I had a deadlock issue which was easy to fix by changing application logic, but I was under impression Oracle would behave differently, and the deadlock would never happen. I have two tables, for example

table1( table1_id (PK), num1, num2);
table2(table2_id(PK), table1_id(FK to table1,indexed), low_cardinality_column, num3, num4);

Table2 also has row level after update trigger which updates table1.num (table1.num1 = table1.num1 + :NEW.num3 where table1.table1_id = :NEW.table1_id).

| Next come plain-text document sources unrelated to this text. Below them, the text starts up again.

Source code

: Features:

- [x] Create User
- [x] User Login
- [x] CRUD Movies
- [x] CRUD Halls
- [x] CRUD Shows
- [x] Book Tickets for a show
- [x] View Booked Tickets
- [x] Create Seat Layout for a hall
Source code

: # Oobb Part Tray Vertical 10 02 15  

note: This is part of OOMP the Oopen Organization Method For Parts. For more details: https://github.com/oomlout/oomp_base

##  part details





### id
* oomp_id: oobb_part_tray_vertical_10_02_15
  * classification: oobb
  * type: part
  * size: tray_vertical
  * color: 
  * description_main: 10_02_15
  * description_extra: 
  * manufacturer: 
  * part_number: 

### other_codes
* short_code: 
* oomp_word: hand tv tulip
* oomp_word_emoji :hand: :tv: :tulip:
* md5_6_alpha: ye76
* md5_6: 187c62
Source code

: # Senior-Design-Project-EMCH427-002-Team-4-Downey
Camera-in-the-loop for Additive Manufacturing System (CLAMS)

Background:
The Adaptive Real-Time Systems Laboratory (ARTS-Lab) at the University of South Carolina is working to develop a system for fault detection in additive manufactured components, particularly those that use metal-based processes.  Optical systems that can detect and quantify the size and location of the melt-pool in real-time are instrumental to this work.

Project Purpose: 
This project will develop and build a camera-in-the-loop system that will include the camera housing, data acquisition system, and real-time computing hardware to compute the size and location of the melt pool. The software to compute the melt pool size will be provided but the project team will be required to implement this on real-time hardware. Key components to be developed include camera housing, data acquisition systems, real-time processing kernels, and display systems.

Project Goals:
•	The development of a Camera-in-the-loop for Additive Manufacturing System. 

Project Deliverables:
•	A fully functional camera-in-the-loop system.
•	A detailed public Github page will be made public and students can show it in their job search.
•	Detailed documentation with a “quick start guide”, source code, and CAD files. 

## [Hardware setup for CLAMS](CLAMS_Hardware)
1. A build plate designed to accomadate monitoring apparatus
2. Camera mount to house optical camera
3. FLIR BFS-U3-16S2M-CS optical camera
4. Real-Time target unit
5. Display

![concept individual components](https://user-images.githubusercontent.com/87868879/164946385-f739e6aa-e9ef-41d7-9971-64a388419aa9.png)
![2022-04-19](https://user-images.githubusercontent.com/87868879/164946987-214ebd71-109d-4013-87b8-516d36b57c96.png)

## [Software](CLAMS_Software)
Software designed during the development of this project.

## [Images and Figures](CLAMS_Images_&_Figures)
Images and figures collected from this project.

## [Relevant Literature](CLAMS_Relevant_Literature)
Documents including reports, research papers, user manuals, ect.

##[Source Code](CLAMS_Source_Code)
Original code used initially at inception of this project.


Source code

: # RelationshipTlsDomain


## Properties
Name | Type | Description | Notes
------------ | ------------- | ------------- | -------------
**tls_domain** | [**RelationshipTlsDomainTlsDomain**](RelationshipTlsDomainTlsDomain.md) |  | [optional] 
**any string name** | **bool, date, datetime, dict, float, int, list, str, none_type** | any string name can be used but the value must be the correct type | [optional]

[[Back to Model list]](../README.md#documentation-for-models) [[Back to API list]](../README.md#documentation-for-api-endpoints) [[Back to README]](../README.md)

First process executes UPDATE table2 set num3 =1 where low_cardinality_column =:bind_var (no index on low_cardinality_column , typically couple thousands records affected).
Second process updates table2 and table1 in one transaction with

UPDATE table2 
   SET num4 = :bind_var4 
WHERE table2_id = :bind_var_id 
RETURNING table1_id INTO :out_var

UPDATE table1 
  SET num2 = :new_num2_val 
WHERE table1_id = :out_var

Trace showed quite a few deadlocks between those 2 processes if they happen to run at the same time, and I'm a bit confused by that. I understand deadlocks must have happened in case second process updated tables in reverse order (table1, then table2), but in this particular case I thought the engine won't actually begin update until it gets RX lock on each record which has to be updated (thus one process would wait for another to finish) . If it's not guaranteed, then explanation of the deadlock is obvious : Process1 locks records in undefined order, and Process 2 happened to update the row in table2 not yet locked and tries to update the row in table1 already updated by Process 1. In case of SQLServer I would be 100% sure that's the case, but I'm still quite new to Oracle…

I wonder if someone could clarify the issue. Thank you.
I use 10g if that matters.

Best Answer

You are right: process 2 begins with update on Table2, but encounters deadlock with update on Table1 because the row is being updated by process 1 (and not yet committed).

Your assumption that the database "knows" it will encounter a deadlock in process 2 and will deny the transaction is wrong. The database is unaware of future statements in a transaction, therefore it can not avoid a deadlock.